SAT: Dynamic Spatial Aptitude Training for Multimodal Language Models
Arijit Ray, Jiafei Duan, Ellis Brown, Reuben Tan, Dina Bashkirova, Rose Hendrix, Kiana Ehsani, Aniruddha Kembhavi, Bryan A. Plummer, Ranjay Krishna, Kuo-Hao Zeng, Kate Saenko

TL;DR
This paper introduces SAT, a large simulated dataset for training multimodal language models to improve their understanding of both static and dynamic spatial relationships, with promising results on real-world tasks.
Contribution
The paper presents SAT, a novel large-scale simulated dataset for dynamic spatial reasoning, and demonstrates its effectiveness in enhancing multimodal models' spatial awareness, especially in dynamic scenarios.
Findings
Simulation-based training improves spatial reasoning in models.

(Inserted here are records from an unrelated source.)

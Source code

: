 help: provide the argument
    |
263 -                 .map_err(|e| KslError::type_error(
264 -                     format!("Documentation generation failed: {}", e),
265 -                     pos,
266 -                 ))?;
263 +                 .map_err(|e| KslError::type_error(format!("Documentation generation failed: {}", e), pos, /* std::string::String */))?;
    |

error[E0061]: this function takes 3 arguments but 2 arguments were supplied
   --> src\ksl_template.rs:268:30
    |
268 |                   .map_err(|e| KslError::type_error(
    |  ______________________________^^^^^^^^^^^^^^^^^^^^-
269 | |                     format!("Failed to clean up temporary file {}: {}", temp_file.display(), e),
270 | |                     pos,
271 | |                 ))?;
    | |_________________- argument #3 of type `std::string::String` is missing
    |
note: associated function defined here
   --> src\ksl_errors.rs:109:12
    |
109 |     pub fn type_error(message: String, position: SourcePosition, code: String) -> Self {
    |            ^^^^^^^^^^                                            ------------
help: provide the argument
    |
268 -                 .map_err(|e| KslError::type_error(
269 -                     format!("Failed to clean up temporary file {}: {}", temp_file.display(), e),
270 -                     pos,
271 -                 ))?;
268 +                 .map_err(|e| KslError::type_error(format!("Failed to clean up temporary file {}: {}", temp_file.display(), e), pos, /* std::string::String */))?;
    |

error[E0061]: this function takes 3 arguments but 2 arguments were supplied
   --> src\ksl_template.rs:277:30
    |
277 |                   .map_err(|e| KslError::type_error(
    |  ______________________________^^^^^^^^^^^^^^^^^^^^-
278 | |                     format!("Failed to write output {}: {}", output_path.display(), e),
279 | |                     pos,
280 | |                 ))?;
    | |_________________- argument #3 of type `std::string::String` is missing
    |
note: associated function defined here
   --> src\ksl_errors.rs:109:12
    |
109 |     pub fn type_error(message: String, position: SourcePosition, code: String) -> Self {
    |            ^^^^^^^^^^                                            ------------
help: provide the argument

Perfect annotations in simulation outperform pseudo-annotations.
Models trained with SAT outperform some proprietary models on real-world spatial tasks.
Abstract
Reasoning about motion and space is a fundamental cognitive capability that is required by multiple real-world applications. While many studies highlight that large multimodal language models (MLMs) struggle to reason about space, they only focus on static spatial relationships, and not dynamic awareness of motion and space, i.e., reasoning about the effect of egocentric and object motions on spatial relationships. Manually annotating such object and camera movements is expensive. Hence, we introduce SAT, a simulated spatial aptitude training dataset utilizing 3D simulators, comprising both static and dynamic spatial reasoning across 175K question-answer (QA) pairs and 20K scenes. Complementing this, we also construct a small (150 image-QAs) yet challenging dynamic spatial test set using real-world images. Leveraging our SAT datasets and 6 existing static spatial benchmarks, we…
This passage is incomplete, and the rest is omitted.